■ Records supplied:
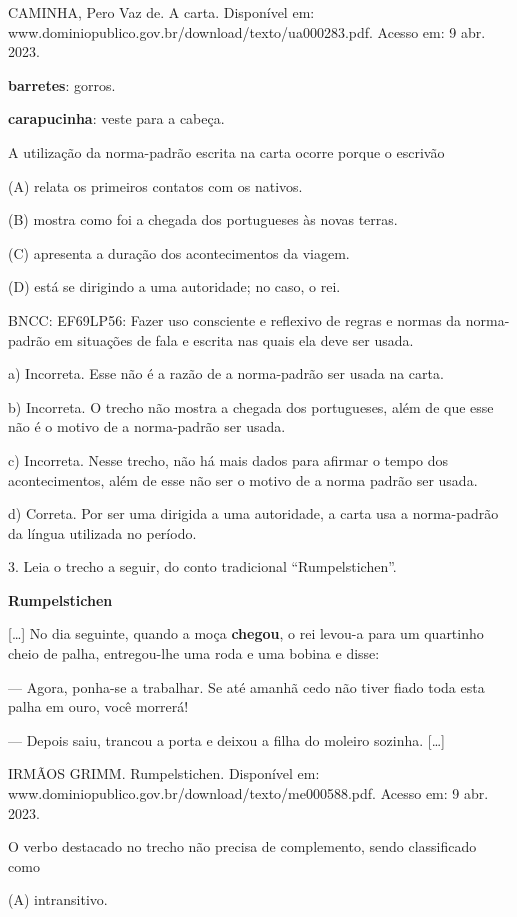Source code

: \begin{itemize}
\begin{itemize}
{\begin{itemize}
\begin{itemize}
CAMINHA, Pero Vaz de. A carta. Disponível em:
www.dominiopublico.gov.br/download/texto/ua000283.pdf. Acesso em: 9 abr.
2023.

\textbf{barretes}: gorros.

\textbf{carapucinha}: veste para a cabeça.

A utilização da norma-padrão escrita na carta ocorre porque o escrivão

(A) relata os primeiros contatos com os nativos.

(B) mostra como foi a chegada dos portugueses às novas terras.

(C) apresenta a duração dos acontecimentos da viagem.

(D) está se dirigindo a uma autoridade; no caso, o rei.

BNCC: EF69LP56: Fazer uso consciente e reflexivo de regras e normas da
norma-padrão em situações de fala e escrita nas quais ela deve ser
usada.

a) Incorreta. Esse não é a razão de a norma-padrão ser usada na carta.

b) Incorreta. O trecho não mostra a chegada dos portugueses, além de que
esse não é o motivo de a norma-padrão ser usada.

c) Incorreta. Nesse trecho, não há mais dados para afirmar o tempo dos
acontecimentos, além de esse não ser o motivo de a norma padrão ser
usada.

d) Correta. Por ser uma dirigida a uma autoridade, a carta usa a
norma-padrão da língua utilizada no período.

3. Leia o trecho a seguir, do conto tradicional ``Rumpelstichen''.

\textbf{Rumpelstichen}

{[}\ldots{}{]} No dia seguinte, quando a moça \textbf{chegou}, o rei
levou-a para um quartinho cheio de palha, entregou-lhe uma roda e uma
bobina e disse:

--- Agora, ponha-se a trabalhar. Se até amanhã cedo não tiver fiado toda
esta palha em ouro, você morrerá!

--- Depois saiu, trancou a porta e deixou a filha do moleiro sozinha.
{[}\ldots{}{]}

IRMÃOS GRIMM. Rumpelstichen. Disponível em:
www.dominiopublico.gov.br/download/texto/me000588.pdf. Acesso em: 9 abr.
2023.

O verbo destacado no trecho não precisa de complemento, sendo
classificado como

(A) intransitivo.


\end{itemize}
\end{itemize}}
\end{itemize}
\end{itemize}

■ Task brief: Your copy of the data above should match it exactly, apart from the images.

■ Exercise solution:
Source code

: \begin{itemize}
\begin{itemize}
{\begin{itemize}
\begin{itemize}
CAMINHA, Pero Vaz de. A carta. Disponível em:
www.dominiopublico.gov.br/download/texto/ua000283.pdf. Acesso em: 9 abr.
2023.

\textbf{barretes}: gorros.

\textbf{carapucinha}: veste para a cabeça.

A utilização da norma-padrão escrita na carta ocorre porque o escrivão

(A) relata os primeiros contatos com os nativos.

(B) mostra como foi a chegada dos portugueses às novas terras.

(C) apresenta a duração dos acontecimentos da viagem.

(D) está se dirigindo a uma autoridade; no caso, o rei.

BNCC: EF69LP56: Fazer uso consciente e reflexivo de regras e normas da
norma-padrão em situações de fala e escrita nas quais ela deve ser
usada.

a) Incorreta. Esse não é a razão de a norma-padrão ser usada na carta.

b) Incorreta. O trecho não mostra a chegada dos portugueses, além de que
esse não é o motivo de a norma-padrão ser usada.

c) Incorreta. Nesse trecho, não há mais dados para afirmar o tempo dos
acontecimentos, além de esse não ser o motivo de a norma padrão ser
usada.

d) Correta. Por ser uma dirigida a uma autoridade, a carta usa a
norma-padrão da língua utilizada no período.

3. Leia o trecho a seguir, do conto tradicional ``Rumpelstichen''.

\textbf{Rumpelstichen}

{[}\ldots{}{]} No dia seguinte, quando a moça \textbf{chegou}, o rei
levou-a para um quartinho cheio de palha, entregou-lhe uma roda e uma
bobina e disse:

--- Agora, ponha-se a trabalhar. Se até amanhã cedo não tiver fiado toda
esta palha em ouro, você morrerá!

--- Depois saiu, trancou a porta e deixou a filha do moleiro sozinha.
{[}\ldots{}{]}

IRMÃOS GRIMM. Rumpelstichen. Disponível em:
www.dominiopublico.gov.br/download/texto/me000588.pdf. Acesso em: 9 abr.
2023.

O verbo destacado no trecho não precisa de complemento, sendo
classificado como

(A) intransitivo.


\end{itemize}
\end{itemize}}
\end{itemize}
\end{itemize}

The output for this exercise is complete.